Wednesday, September 19, 2012

The "Makers" and the "Takers": White House Bees

There's no better evidence for the truth of Gov. Romney's position than this report from Obamafoodorama. 

It seems those "takers" in the White House have been exploiting the industrious little "makers" who inhabit the beehives on the grounds, exploiting with this predictable result:
"The beehive this year produced 175 pounds of honey, down from the very large 2011 harvest of 225 pounds. In 2009, the hive produced 143 pounds, and in 2010 it produced 184 pounds."
 In other words, the "makers" have lost their incentives so their production is dwindling away.

"Free the White House Bees"

Tuesday, September 18, 2012

Sardonic Enjoyment on the Farm Bill

Because my life is not impacted by the progress or nonprogress of the farm bill, I can be amused by the gyrations in the House, as reported by Politico and Farm Policy.  Because I'm a Democrat, my amusement is increased because the Republicans appear to be having a tad more difficulty with its politics.

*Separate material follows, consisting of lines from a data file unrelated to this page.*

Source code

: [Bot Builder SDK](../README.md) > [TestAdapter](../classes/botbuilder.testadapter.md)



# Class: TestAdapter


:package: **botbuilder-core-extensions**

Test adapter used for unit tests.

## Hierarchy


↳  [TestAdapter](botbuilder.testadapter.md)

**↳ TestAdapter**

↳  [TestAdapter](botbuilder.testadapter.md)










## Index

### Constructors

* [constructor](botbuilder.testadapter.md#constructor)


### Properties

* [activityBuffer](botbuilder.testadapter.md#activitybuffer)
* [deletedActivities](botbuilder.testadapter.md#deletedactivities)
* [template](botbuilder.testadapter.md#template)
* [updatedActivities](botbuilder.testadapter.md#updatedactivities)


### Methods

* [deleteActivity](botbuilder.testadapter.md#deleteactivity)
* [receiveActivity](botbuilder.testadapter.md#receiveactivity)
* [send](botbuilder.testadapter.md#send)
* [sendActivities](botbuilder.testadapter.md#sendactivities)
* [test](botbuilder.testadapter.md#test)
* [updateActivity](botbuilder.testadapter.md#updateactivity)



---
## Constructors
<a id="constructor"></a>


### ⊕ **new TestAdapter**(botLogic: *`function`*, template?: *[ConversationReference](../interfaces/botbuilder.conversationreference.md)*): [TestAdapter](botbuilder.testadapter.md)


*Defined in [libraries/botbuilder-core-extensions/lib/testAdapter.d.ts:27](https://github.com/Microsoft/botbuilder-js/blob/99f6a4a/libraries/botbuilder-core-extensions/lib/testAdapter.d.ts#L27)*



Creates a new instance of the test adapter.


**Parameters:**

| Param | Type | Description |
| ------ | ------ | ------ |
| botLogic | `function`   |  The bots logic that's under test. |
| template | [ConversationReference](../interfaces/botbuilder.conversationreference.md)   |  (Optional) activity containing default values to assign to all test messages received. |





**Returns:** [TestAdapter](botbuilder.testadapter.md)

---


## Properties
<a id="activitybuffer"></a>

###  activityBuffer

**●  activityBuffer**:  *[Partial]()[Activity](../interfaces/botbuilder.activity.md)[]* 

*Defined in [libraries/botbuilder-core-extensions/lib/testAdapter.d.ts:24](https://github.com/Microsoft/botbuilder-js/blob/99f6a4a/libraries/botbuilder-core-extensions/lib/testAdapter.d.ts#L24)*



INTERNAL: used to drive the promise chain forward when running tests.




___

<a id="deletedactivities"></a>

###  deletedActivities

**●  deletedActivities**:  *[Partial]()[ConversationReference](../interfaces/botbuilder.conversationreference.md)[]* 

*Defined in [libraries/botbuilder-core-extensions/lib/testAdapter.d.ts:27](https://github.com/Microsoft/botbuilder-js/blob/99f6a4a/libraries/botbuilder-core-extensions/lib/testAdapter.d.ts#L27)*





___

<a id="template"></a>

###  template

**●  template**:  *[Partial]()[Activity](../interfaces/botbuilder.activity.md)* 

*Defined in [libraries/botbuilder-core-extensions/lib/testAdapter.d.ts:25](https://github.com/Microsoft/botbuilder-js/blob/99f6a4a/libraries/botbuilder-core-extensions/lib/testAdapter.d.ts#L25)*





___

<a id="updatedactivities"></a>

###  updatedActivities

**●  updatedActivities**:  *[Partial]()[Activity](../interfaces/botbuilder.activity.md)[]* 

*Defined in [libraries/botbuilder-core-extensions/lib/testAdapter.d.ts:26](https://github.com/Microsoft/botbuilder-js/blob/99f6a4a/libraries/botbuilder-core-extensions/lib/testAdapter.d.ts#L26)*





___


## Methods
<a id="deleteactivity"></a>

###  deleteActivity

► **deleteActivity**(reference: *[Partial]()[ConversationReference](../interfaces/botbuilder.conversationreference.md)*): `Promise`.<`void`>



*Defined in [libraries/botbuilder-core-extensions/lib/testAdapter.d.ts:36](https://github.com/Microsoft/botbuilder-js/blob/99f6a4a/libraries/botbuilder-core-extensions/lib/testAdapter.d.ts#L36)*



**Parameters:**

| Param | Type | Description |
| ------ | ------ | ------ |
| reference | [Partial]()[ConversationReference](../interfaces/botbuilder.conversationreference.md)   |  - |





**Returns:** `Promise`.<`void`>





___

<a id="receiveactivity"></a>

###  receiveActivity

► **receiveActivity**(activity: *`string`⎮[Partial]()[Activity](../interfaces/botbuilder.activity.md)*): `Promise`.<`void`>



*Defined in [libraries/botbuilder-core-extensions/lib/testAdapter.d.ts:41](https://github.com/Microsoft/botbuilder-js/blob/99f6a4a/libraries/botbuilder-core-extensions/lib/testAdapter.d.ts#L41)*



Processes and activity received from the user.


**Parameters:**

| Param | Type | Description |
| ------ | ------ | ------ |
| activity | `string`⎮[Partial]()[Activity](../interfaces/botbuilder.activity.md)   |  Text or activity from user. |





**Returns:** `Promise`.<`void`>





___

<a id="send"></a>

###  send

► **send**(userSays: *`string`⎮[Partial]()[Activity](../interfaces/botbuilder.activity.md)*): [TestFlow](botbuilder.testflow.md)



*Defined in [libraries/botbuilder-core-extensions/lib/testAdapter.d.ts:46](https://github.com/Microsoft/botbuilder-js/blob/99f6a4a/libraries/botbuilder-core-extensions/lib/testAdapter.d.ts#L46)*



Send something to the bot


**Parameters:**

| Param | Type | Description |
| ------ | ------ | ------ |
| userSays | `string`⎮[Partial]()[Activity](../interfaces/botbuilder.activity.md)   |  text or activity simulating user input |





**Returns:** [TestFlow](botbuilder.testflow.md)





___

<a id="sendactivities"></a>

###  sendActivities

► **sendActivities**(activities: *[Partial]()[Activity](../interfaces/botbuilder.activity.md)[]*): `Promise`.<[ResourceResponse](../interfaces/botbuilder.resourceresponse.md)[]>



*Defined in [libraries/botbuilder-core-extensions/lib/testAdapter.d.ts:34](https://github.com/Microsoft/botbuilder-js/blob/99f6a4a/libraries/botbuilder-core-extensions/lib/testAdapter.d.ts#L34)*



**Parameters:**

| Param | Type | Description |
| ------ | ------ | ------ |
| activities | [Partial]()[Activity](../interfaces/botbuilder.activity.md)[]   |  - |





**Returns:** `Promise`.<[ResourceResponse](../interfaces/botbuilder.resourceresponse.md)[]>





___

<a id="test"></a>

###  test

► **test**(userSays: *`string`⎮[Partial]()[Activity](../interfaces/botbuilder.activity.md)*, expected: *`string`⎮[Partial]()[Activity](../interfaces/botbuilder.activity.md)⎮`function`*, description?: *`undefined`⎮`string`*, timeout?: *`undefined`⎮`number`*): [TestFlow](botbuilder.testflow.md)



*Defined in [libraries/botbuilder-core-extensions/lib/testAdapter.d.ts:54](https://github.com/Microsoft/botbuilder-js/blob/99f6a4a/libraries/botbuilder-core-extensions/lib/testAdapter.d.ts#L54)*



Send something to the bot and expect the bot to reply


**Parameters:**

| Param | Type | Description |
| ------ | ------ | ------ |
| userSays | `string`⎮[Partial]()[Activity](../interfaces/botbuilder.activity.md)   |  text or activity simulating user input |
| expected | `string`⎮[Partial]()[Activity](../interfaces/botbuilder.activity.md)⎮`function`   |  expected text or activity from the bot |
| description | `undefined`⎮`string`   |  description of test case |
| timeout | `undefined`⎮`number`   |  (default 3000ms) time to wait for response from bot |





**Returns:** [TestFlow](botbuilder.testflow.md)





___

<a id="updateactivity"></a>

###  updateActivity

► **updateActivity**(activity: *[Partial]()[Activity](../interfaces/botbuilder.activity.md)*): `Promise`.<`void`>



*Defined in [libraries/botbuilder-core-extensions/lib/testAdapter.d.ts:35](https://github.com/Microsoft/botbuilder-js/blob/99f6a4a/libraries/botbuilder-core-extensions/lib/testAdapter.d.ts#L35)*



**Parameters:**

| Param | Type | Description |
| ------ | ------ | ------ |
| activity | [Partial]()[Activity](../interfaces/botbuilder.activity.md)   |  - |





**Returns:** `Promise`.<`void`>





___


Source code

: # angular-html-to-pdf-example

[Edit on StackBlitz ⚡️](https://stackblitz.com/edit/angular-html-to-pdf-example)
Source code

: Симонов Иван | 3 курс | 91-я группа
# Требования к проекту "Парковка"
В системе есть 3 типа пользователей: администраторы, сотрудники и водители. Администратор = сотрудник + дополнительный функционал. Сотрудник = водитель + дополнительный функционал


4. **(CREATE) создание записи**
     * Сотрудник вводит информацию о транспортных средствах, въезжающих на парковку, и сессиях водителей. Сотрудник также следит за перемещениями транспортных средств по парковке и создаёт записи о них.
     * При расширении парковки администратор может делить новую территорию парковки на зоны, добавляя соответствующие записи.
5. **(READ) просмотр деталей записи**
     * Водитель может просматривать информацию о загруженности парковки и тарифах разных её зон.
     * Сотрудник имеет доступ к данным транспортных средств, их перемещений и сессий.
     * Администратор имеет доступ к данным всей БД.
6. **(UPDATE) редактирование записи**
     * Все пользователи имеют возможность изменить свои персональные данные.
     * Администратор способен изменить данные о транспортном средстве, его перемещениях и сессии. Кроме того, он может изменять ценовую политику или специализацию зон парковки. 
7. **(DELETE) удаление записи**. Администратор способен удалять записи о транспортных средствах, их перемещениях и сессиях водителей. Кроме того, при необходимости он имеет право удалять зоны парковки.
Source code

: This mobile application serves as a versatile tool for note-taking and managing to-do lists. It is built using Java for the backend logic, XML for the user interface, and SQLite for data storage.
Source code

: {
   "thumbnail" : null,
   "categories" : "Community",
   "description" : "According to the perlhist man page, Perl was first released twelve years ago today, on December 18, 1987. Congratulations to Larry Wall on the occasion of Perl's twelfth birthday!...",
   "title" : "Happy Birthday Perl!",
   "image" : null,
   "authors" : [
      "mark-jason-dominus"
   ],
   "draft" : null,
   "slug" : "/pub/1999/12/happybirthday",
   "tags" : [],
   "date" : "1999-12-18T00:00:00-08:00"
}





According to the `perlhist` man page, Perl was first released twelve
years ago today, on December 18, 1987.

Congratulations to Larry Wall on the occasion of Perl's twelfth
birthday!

One thing you can always rely on Congress for, as previously observed by Mark Twain, Mr. Dooley, and Will Rogers: amusement.

Sustainable Ag on Sequestration

I've a lot of respect for the work Sustainable Ag does in tracking Congress and the administration.  Here they discuss the impact of sequestration on farm programs.  The headline is that crop insurance is defined as a prior legal obligation and therefore not subject to sequestration.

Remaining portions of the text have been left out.